Review Comment:
Overall, the paper has been considerably improved and is easier to follow (in the technical parts, e.g., I like Example 5). There are still a few issues but I believe that none of them will constitute a major problem.
1. One issue that caused some misunderstandings in previous reviews and that still persists in the paper but also, e.g., in the some replies of the cover letter it seems is the matter of backward-chaining with and without pre-materialization. It seems to be agreed on the fact that backward-chaining can be done without pre-materialization (on the original rule set of course), while pre-materialization is introduced as a significant improvement for efficiency (which is why it is integral part of the implementation). Why not split Sects. 3 and 4 accordingly and adjust all related descriptions to avoid some confusion? I would suggest to restrict Sect. 3 to backward-chaining alone and join all material on pre-computation (including 3.4) into Sect. 4. Then the following text parts can be simplified/improved:
- The last paragraph in Sect. 2;
- The introductory paragraph on Sect. 3;
- The paragraph before the last in 3.3: you could say the same about termination and soundness, I would suggest to simply drop it to avoid any confusion, since you are not saying anything new/surprising anyway (backward-chaining is correct; if you introduce pre-materialization, then you have to ensure that it is correct as well, but that is completely irrelevant to the discussion/correctness of backward-chaining alone - sure, you are not saying it is relevant, but the way the phrase is put starting with "However", it confuses things without introducing anything beyond the obvious);
- The beginning of Sect. 4: the purpose of pre-materialization is certainly not what is claimed there;
- The beginning of Sect. 5: "pre-materialization procedure which ensures the completeness of our approach" - again, this is not true: the procedure improves efficiency but you could have programmed QueryPie entirely without it, and it would still be complete (but much slower, I guess).
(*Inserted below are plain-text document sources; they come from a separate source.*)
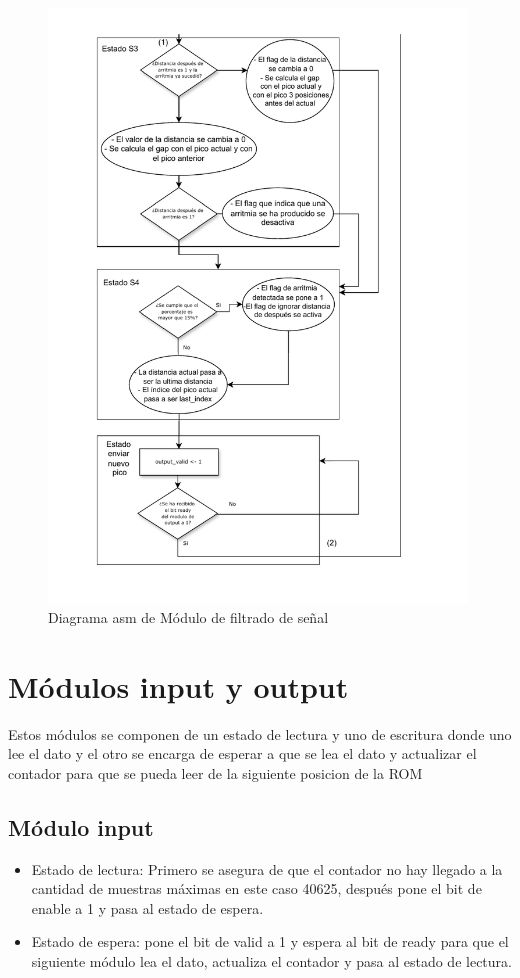\begin{figure}[h!]
    \centering
    \includegraphics[width=0.99\textwidth]{./Images/img_implementacion_hw/Diagramaasmarritmias2.pdf}
    \caption{Diagrama asm de Módulo de filtrado de señal}
    \label{fig:Diagramaasmarritmias2}
\end{figure} 
\FloatBarrier
\section {Módulos input y output}
Estos módulos se componen de un estado de lectura y uno de escritura donde uno lee el dato y el otro se encarga de esperar a que se lea el dato y actualizar 
el contador para que se pueda leer de la siguiente posicion de la ROM

\subsection{Módulo input}
\begin{itemize}
    \item Estado de lectura: Primero se asegura de que el contador no hay llegado a la cantidad de muestras máximas en este caso 40625, después pone el bit de enable a 1 
    y pasa al estado de espera.
    \item Estado de espera: pone el bit de valid a 1 y espera al bit de ready para que el siguiente módulo lea el dato, actualiza el contador y pasa al estado de lectura.
\end{itemize}

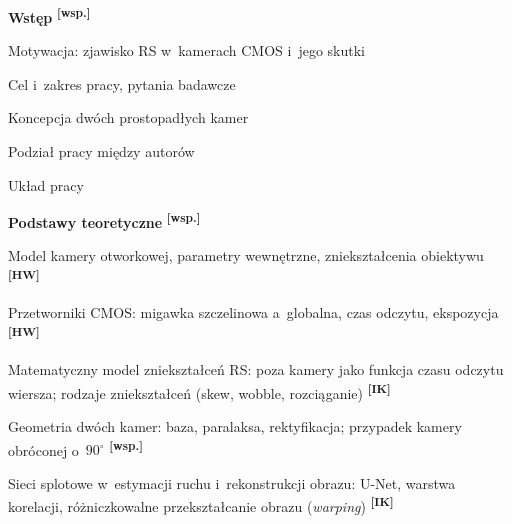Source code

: \newcommand{\IK}{\textsuperscript{\textbf{[IK]}}}
\newcommand{\HW}{\textsuperscript{\textbf{[HW]}}}
\newcommand{\WS}{\textsuperscript{\textbf{[wsp.]}}}


\begin{toc}
\item \textbf{Wstęp} \WS
  \begin{toc}
    \item Motywacja: zjawisko RS w~kamerach CMOS i~jego skutki
    \item Cel i~zakres pracy, pytania badawcze
    \item Koncepcja dwóch prostopadłych kamer
    \item Podział pracy między autorów
    \item Układ pracy
  \end{toc}

\item \textbf{Podstawy teoretyczne} \WS
  \begin{toc}
    \item Model kamery otworkowej, parametry wewnętrzne, zniekształcenia obiektywu \HW
    \item Przetworniki CMOS: migawka szczelinowa a~globalna, czas odczytu, ekspozycja \HW
    \item Matematyczny model zniekształceń RS: poza kamery jako funkcja czasu odczytu wiersza;
          rodzaje zniekształceń (skew, wobble, rozciąganie) \IK
    \item Geometria dwóch kamer: baza, paralaksa, rektyfikacja; przypadek kamery obróconej o~$90^\circ$ \WS
    \item Sieci splotowe w~estymacji ruchu i~rekonstrukcji obrazu: U-Net, warstwa korelacji,
          różniczkowalne przekształcanie obrazu (\emph{warping}) \IK
  \end{toc}


\end{toc}
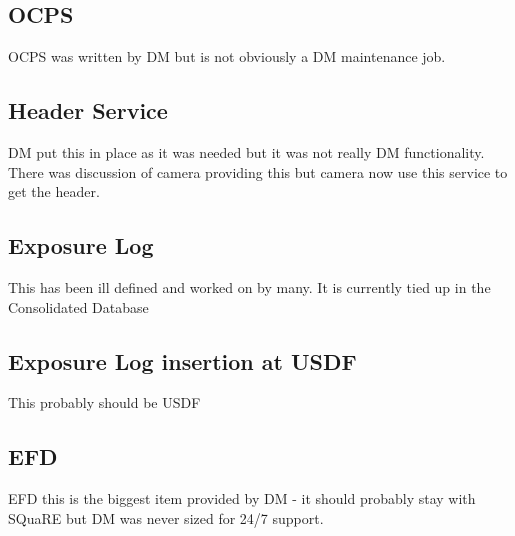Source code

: \subsection{ \gls{OCPS} }
\gls{OCPS}   was  written by \gls{DM} but is  not obviously a \gls{DM} maintenance job.

\subsection{ Header Service }
 \gls{DM} put this in place as it was  needed but it was not really \gls{DM} functionality.
There was discussion of camera providing this but camera now use this service to get the header.

\subsection{ Exposure Log}
This has been ill defined and worked on by many.
It is currently tied up in the Consolidated Database 

\subsection{ Exposure Log  insertion at \gls{USDF}}
  This probably  should be \gls{USDF}

\subsection{ \gls{EFD}}
 EFD this is the biggest item provided by \gls{DM} - it should probably stay with SQuaRE but \gls{DM} was never sized for 24/7 support.

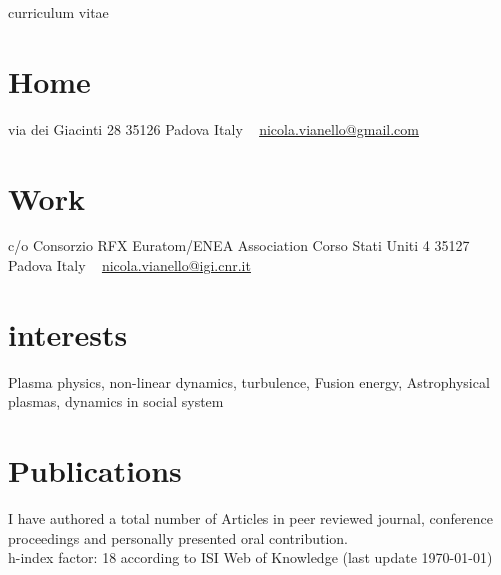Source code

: \documentclass[]{nicola-cv}
\begin{document}
       {curriculum vitae}


\begin{aside}
  \section{Home}
    via dei Giacinti 28
    35126 Padova
    Italy
    ~
    \href{mailto:nicola.vianello@gmail.com}{nicola.vianello@gmail.com}
  \section{Work}
    c/o Consorzio RFX
    Euratom/ENEA Association
    Corso Stati Uniti 4
    35127 Padova
    Italy
    ~
    \href{mailto:nicola.vianello@igi.cnr.it}{nicola.vianello@igi.cnr.it}
\end{aside}

\section{interests}

Plasma physics, non-linear dynamics, turbulence, Fusion energy,
Astrophysical plasmas, dynamics in social system



























\section{Publications}
\nocite{*}
I have authored a total number of \printbibliography[env=counter,
 heading=counter, type=article] Articles in peer reviewed journal,  
 \printbibliography[env=counter, heading=counter, type=inproceedings]
 conference proceedings and personally presented
 \printbibliography[env=counter, heading=counter, type=misc] oral
 contribution. \\
h-index factor: 18 according to ISI Web of Knowledge (last update \today)
\end{document}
2. While the proof structure is now fine in my opinion, there are still some details that have to be corrected:
- Lemma 1, item 1 apparently also shows p \circ Var(r) \subseteq V' but that is not mentioned in item 1;
- same Lemma, item 2, is proven by induction, however, if the induction hypothesis is that infer(Q',infer) where Q' \in \mathcal{Q}, then nothing needs to be proven (note that the second argument of infer is wrong);
- Lemma 3 is proven by induction without specifying on what;
- The hypothesis for Lemma 3, is written in a way such that it actually suffices already, i.e., it is that strong, that nothing else needs to be proven, which is certainly not the intention in a proof by induction, the problem seems to be related to spelling out how the induction proof actually proceeds;
- "As remarked below the definition of joint…" - I cannot find that, is that really meant to be there?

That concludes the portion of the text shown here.